= ACTIVITY =
Look through the entries and count each line that includes the string "Acme". Reply with the number alone.

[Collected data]

::::

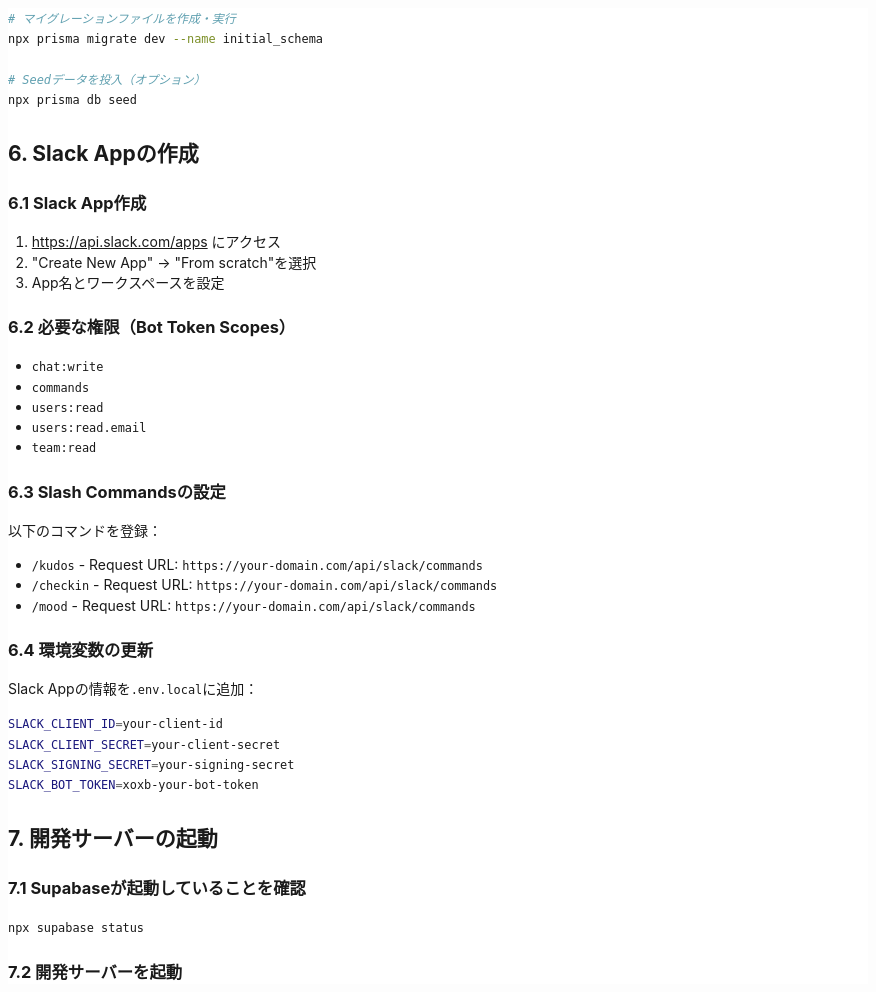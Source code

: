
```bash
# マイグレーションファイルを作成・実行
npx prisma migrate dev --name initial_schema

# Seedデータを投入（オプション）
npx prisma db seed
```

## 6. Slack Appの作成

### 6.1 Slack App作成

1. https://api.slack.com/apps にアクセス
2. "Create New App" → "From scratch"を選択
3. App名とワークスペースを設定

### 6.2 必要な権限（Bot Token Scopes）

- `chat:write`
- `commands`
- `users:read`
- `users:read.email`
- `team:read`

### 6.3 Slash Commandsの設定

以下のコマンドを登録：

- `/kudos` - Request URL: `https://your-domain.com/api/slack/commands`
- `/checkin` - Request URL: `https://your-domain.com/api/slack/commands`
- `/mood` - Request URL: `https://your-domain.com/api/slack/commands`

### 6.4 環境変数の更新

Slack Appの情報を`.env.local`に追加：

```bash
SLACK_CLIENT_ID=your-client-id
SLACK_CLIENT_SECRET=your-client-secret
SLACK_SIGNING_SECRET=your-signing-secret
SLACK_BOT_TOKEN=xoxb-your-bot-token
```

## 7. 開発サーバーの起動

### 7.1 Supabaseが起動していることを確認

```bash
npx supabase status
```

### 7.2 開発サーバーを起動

::::

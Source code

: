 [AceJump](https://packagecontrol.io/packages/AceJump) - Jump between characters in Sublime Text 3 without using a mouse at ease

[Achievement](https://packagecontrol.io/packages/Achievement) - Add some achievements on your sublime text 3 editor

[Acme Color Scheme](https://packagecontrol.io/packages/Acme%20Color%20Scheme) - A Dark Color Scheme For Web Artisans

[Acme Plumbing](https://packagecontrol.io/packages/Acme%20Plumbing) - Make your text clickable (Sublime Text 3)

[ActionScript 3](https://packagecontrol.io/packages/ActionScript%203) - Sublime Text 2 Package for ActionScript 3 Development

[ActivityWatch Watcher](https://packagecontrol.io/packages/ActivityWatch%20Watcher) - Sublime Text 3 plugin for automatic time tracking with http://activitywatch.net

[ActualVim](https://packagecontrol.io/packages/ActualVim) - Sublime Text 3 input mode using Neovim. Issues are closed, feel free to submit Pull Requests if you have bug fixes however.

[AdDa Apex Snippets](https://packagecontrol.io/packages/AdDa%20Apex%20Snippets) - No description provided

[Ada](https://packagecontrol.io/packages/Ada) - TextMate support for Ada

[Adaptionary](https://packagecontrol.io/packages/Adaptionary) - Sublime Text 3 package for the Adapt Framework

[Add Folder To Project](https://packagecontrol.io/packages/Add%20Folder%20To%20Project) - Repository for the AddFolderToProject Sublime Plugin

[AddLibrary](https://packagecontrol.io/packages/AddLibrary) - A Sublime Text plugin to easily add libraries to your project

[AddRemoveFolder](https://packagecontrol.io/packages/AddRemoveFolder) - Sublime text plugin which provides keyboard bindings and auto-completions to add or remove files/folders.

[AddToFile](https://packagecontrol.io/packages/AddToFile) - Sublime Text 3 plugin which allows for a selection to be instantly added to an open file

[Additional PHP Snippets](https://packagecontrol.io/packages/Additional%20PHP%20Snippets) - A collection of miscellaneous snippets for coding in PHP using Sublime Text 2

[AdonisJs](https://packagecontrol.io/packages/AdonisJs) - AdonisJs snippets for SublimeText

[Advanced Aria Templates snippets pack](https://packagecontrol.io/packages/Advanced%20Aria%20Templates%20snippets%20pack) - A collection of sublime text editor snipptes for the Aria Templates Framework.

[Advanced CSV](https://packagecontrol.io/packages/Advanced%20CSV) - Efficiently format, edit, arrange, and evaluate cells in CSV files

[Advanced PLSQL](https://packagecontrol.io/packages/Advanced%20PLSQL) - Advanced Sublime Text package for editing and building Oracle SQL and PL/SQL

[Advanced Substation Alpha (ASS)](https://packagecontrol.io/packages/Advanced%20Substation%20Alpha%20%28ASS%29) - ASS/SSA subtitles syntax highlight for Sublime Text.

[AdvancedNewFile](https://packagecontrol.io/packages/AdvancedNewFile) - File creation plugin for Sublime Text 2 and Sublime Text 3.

::::

= EXPECTED ANSWER =
2